In summary, a macroeconomic deficit policy is more complicated than a
simple loan policy granted to households of a given age because it
transfers wealth to parents of different ages, transfers wealth across
unconnected households, and is more likely to cause a change in factor
prices. However, one can readily understand the effects of macroeconomic
policies on bequest-constrained households by contrasting the nature of
the intergenerational transfers caused by such policies to that of a
simple loan.
Recall that the household in our model begins its economic life at
age twenty, has children at age twenty-five, works until sixty- three,
and dies after seventy-five years of life. During any single time
period, there are then fifty-six different cohorts, forty- three of
which are working, in the full overlapping generations macroeconomic
model. Now, suppose there is a temporary and unexpected lump-sum tax cut
of $1 for all working households. There are, of course, many ways the
tax cut could be financed. We shall consider two financing schemes which
seem realistic and which create an impact similar to an
intergenerational loan. Under the first policy an increase in lump-sum
taxes occurs in the period following the initial tax cut lasting for all
periods thereafter, to pay the interest on the debt. In each period the
tax increase is divided equally across all working households. Thus, the
policy corresponds to a permanent $1 increase in the public debt per
household alive at the time of the tax cut. We will follow the analysis
of this policy, which will be referred to as the constant debt policy,
with a discussion of a second policy where debt per capita is
permanently increased by $1.
Those households with heads age forty-five or older will not transfer
any of the tax cut to their children and thus receive a clear net
transfer from future generations. No transfer is returned to their
children because the period of economic dependence is over and all
families are bequest constrained.(15) For these older households, the
macroeconomic policy works nothing like a loan since they are completely
disconnected from the future generations paying for the tax cut.
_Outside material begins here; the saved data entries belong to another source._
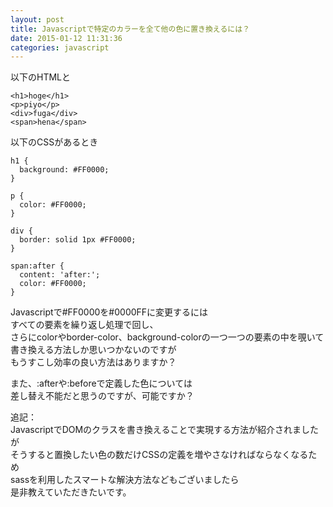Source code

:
 ```yaml
---
layout: post
title: Javascriptで特定のカラーを全て他の色に置き換えるには？
date: 2015-01-12 11:31:36
categories: javascript
---
```

<!-- {% raw %} -->
<p>以下のHTMLと</p>

<pre><code>&lt;h1&gt;hoge&lt;/h1&gt;
&lt;p&gt;piyo&lt;/p&gt;
&lt;div&gt;fuga&lt;/div&gt;
&lt;span&gt;hena&lt;/span&gt;
</code></pre>

<p>以下のCSSがあるとき</p>

<pre><code>h1 {
  background: #FF0000;
}

p {
  color: #FF0000;
}

div {
  border: solid 1px #FF0000;
}

span:after {
  content: 'after:';
  color: #FF0000;
}
</code></pre>

<p>Javascriptで#FF0000を#0000FFに変更するには<br>
すべての要素を繰り返し処理で回し、<br>
さらにcolorやborder-color、background-colorの一つ一つの要素の中を覗いて<br>
書き換える方法しか思いつかないのですが<br>
もうすこし効率の良い方法はありますか？</p>

<p>また、:afterや:beforeで定義した色については<br>
差し替え不能だと思うのですが、可能ですか？</p>

<p>追記：<br>
JavascriptでDOMのクラスを書き換えることで実現する方法が紹介されましたが<br>
そうすると置換したい色の数だけCSSの定義を増やさなければならなくなるため<br>
sassを利用したスマートな解決方法などもございましたら<br>
是非教えていただきたいです。</p>
<!-- {% endraw %} -->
Households with heads between the ages of twenty and forty-four,
either have, or are going to have, dependent children. The parents of
these households will transfer a portion of their tax cut to their
children via human capital investments. The children, who indirectly
benefit from the tax through additional parental investment, will also
have to pay higher taxes during every year of their working lives. This
group, bequest-constrained households connected to their children only
through human capital investment, is the main focus of our study. While
the policy works like a loan for these families, the terms of the loan
will generally differ from that of the simple loan.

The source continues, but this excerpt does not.